The code you initialy posted would be the one for a logstash pipeline, not filebeat or even elasticsearch.
Usually the data flow is the following :
- filebeat -> elasticsearch
- filebeat -> logstash -> elasticsearch
- logstash -> elasticsearch
Filebeat (beats) is a "standalone" binary deployed on the host where you want to collect data while logstash can indead collect logs but requires JVM to run.
Once collected, the events are sent to elasticsearch and, if requested, an ingest pipeline will be executed on your event during ingestion resulting in a new document within your target index.
So in your case, since you mentioned filebeat, I assume you plan using filebeat to access the logs, then send it to logstash or directly elasticsearch.

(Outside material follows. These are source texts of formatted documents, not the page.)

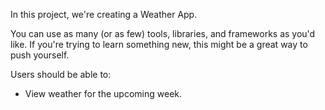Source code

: In this project, we're creating a Weather App.

You can use as many (or as few) tools, libraries, and frameworks as you'd like. If you're trying to learn something new, this might be a great way to push yourself.

Users should be able to: 

- View weather for the upcoming week.
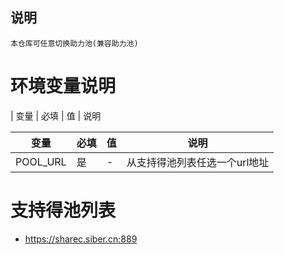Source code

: ## 说明

    本仓库可任意切换助力池(兼容助力池) 

# 环境变量说明

| 变量 | 必填 | 值 | 说明

|  变量   |  必填  |  值 | 说明 | 
|  ----  | ----  | ----| ----  |
| POOL_URL|是| - | 从支持得池列表任选一个url地址 |


# 支持得池列表

- https://sharec.siber.cn:889
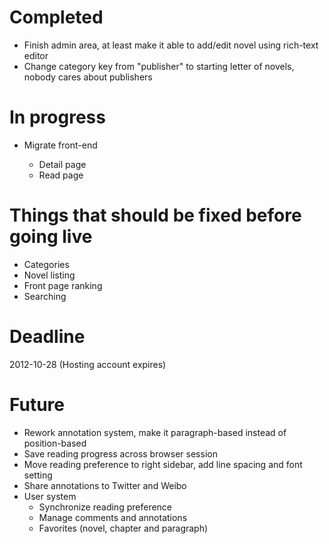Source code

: # Completed

* Finish admin area, at least make it able to add/edit novel using rich-text editor
* Change category key from "publisher" to starting letter of novels, nobody cares about publishers

# In progress

* Migrate front-end

    + Detail page
    + Read page
    
# Things that should be fixed before going live

* Categories
* Novel listing
* Front page ranking
* Searching

# Deadline

2012-10-28 (Hosting account expires)

# Future

* Rework annotation system, make it paragraph-based instead of position-based
* Save reading progress across browser session
* Move reading preference to right sidebar, add line spacing and font setting
* Share annotations to Twitter and Weibo
* User system
    + Synchronize reading preference
    + Manage comments and annotations
    + Favorites (novel, chapter and paragraph)

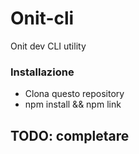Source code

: # Onit-cli
Onit dev CLI utility

### Installazione
 - Clona questo repository
 - npm install && npm link


## TODO: completare 
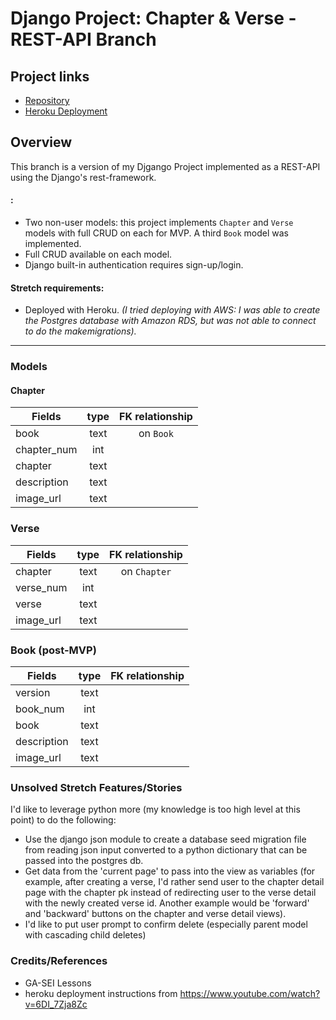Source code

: # Django Project: Chapter & Verse - REST-API Branch

## Project links
* [Repository](https://github.com/myraileen/GA-SEI-Script/tree/django_rest_api)
* [Heroku Deployment](https://chapverse.herokuapp.com/books/)

## Overview
This branch is a version of my Djgango Project implemented as a REST-API using the Django's rest-framework. 

#### :

   * Two non-user models: this project implements `Chapter` and `Verse` models with full CRUD on each for MVP. A third `Book` model was implemented.  
   * Full CRUD available on each model.  
   * Django built-in authentication requires sign-up/login.  

#### Stretch requirements:
   * Deployed with Heroku. _(I tried deploying with AWS: I was able to create the Postgres database with Amazon RDS, but was not able to connect to do the makemigrations)._

---

### Models
#### Chapter
| Fields | type | FK relationship |
| --- | :---: | :---: |
| book   | text | on `Book` |
| chapter_num | int |   |
| chapter | text |  |
| description | text |    |
| image_url | text|    |

### Verse
| Fields | type | FK relationship |
| --- | :---: | :---: |
| chapter   | text | on `Chapter` |
| verse_num | int |   |
| verse | text |  |
| image_url | text|    |

### Book (post-MVP)
| Fields | type | FK relationship |
| --- | :---: | :---: |
| version   | text |  |
| book_num | int |   |
| book | text |  |
| description | text |    |
| image_url | text|    |

### Unsolved Stretch Features/Stories
I'd like to leverage python more (my knowledge is too high level at this point) to do the following: 
* Use the django json module to create a database seed migration file from reading json input converted to a python dictionary that can be passed into the postgres db.
* Get data from the 'current page' to pass into the view as variables (for example, after creating a verse, I'd rather send user to the chapter detail page with the chapter pk instead of redirecting user to the verse detail with the newly created verse id. Another example would be 'forward' and 'backward' buttons on the chapter and verse detail views).
* I'd like to put user prompt to confirm delete (especially parent model with cascading child deletes)


### Credits/References 
* GA-SEI Lessons
* heroku deployment instructions from https://www.youtube.com/watch?v=6DI_7Zja8Zc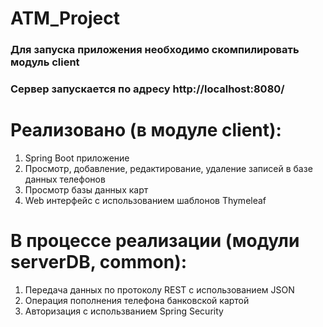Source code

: # ATM_Project

### Для запуска приложения необходимо скомпилировать модуль client

### Cервер запускается по адресу http://localhost:8080/

# Реализовано (в модуле client):

1. Spring Boot приложение
2. Просмотр, добавление, редактирование, удаление записей в базе данных телефонов
3. Просмотр базы данных карт
4. Web интерфейс с использованием шаблонов Thymeleaf

# В процессе реализации (модули serverDB, common):

1. Передача данных по протоколу REST с использованием JSON
2. Операция пополнения телефона банковской картой
3. Авторизация с использванием Spring Security
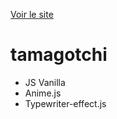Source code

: [Voir le site](https://tamagotchi-js.netlify.app/)

# tamagotchi

- JS Vanilla
- Anime.js
- Typewriter-effect.js
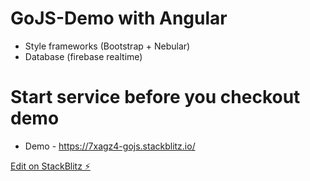 # GoJS-Demo with Angular

-   Style frameworks (Bootstrap + Nebular)
-   Database (firebase realtime)

# Start service before you checkout demo

-   Demo - https://7xagz4-gojs.stackblitz.io/

[Edit on StackBlitz ⚡️](https://stackblitz.com/edit/7xagz4-gojs)
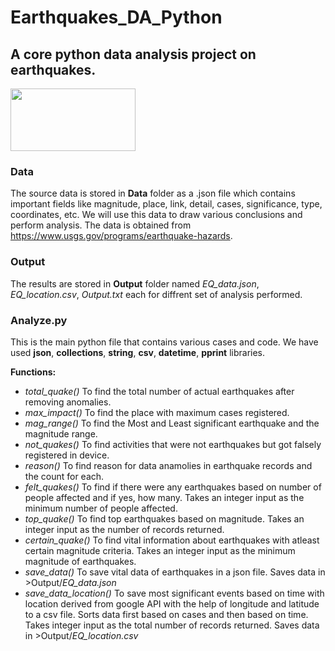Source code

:# Earthquakes_DA_Python
## A core python data analysis project on earthquakes.
<img src="https://upload.wikimedia.org/wikipedia/commons/thumb/a/a0/Earthquake_-_The_Noun_Project.svg/1024px-Earthquake_-_The_Noun_Project.svg.png" width="200" height="100">

### Data
The source data is stored in **Data** folder as a .json file which contains important fields like magnitude, place, link, detail, cases, significance, type, coordinates, etc.
We will use this data to draw various conclusions and perform analysis.
The data is obtained from https://www.usgs.gov/programs/earthquake-hazards.

### Output
The results are stored in **Output** folder named *EQ_data.json*, *EQ_location.csv*, *Output.txt* each for diffrent set of analysis performed.

### Analyze.py
This is the main python file that contains various cases and code.
We have used **json**, **collections**, **string**, **csv**, **datetime**, **pprint** libraries.

**Functions:**
* *total_quake()* To find the total number of actual earthquakes after removing anomalies.
* *max_impact()* To find the place with maximum cases registered.
* *mag_range()* To find the Most and Least significant earthquake and the magnitude range.
* *not_quakes()* To find activities that were not earthquakes but got falsely registered in device.
* *reason()* To find reason for data anamolies in earthquake records and the count for each.
* *felt_quakes()* To find if there were any earthquakes based on number of people affected and if yes, how many. Takes an integer input as the minimum number of people affected.
* *top_quake()* To find top earthquakes based on magnitude. Takes an integer input as the number of records returned.
* *certain_quake()* To find vital information about earthquakes with atleast certain magnitude criteria. Takes an integer input as the minimum magnitude of earthquakes.
* *save_data()* To save vital data of earthquakes in a json file. Saves data in >Output/*EQ_data.json*
* *save_data_location()* To save most significant events based on time with location derived from google API with the help of longitude and latitude to a csv file. Sorts data first based on cases and then based on time. Takes integer input as the total number of records returned. Saves data in >Output/*EQ_location.csv*
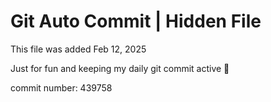 # Git Auto Commit | Hidden File

This file was added Feb 12, 2025

Just for fun and keeping my daily git commit active 🤪

commit number: 439758
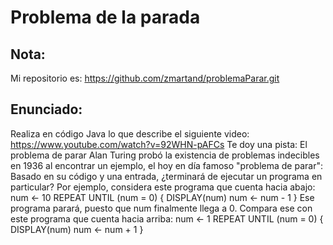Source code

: # Problema de la parada
## Nota:
Mi repositorio es: https://github.com/zmartand/problemaParar.git
## Enunciado:
Realiza en código Java lo que describe el siguiente video:
https://www.youtube.com/watch?v=92WHN-pAFCs
Te doy una pista:
El problema de parar
Alan Turing probó la existencia de problemas indecibles en 1936 al encontrar un ejemplo, el hoy en día famoso "problema de parar":
Basado en su código y una entrada, ¿terminará de ejecutar un programa en particular?
Por ejemplo, considera este programa que cuenta hacia abajo:
num ← 10
REPEAT UNTIL (num = 0) {
  DISPLAY(num)
  num ← num - 1
}
Ese programa parará, puesto que num finalmente llega a 0.
Compara ese con este programa que cuenta hacia arriba:
num ← 1
REPEAT UNTIL (num = 0) {
  DISPLAY(num)
  num ← num + 1
}
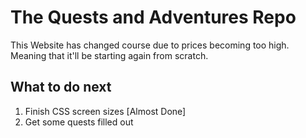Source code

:# The Quests and Adventures Repo
This Website has changed course due to prices becoming too high. Meaning that it'll be starting again from scratch.

## What to do next
1. Finish CSS screen sizes [Almost Done]
2. Get some quests filled out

Then to process XML log formated data with filebeat, you can indeed use multiline to extract as message your complete xml entry and with the decode_xml processor from filebeat or logstash xml filter, parse your "message" entry to an actual xml.
filebeat.inputs:
- type: filestream
id: my-filestream-id
paths:
- /opt/path/to/my/xml.log
parsers:
- multiline:
type: pattern
pattern: '^<record>'
negate: true
match: after
# xml conversion can be within the same filebeat.yaml or handed over to logstash.
# if in the same :
processors:
- decode_xml:
field: message
target_field: "record"
overwrite_keys: true
# any output (here logstash is not necessary)
Here is a similar thread about it
PS: This is my first post on the platform, so not sure if details are sufficient.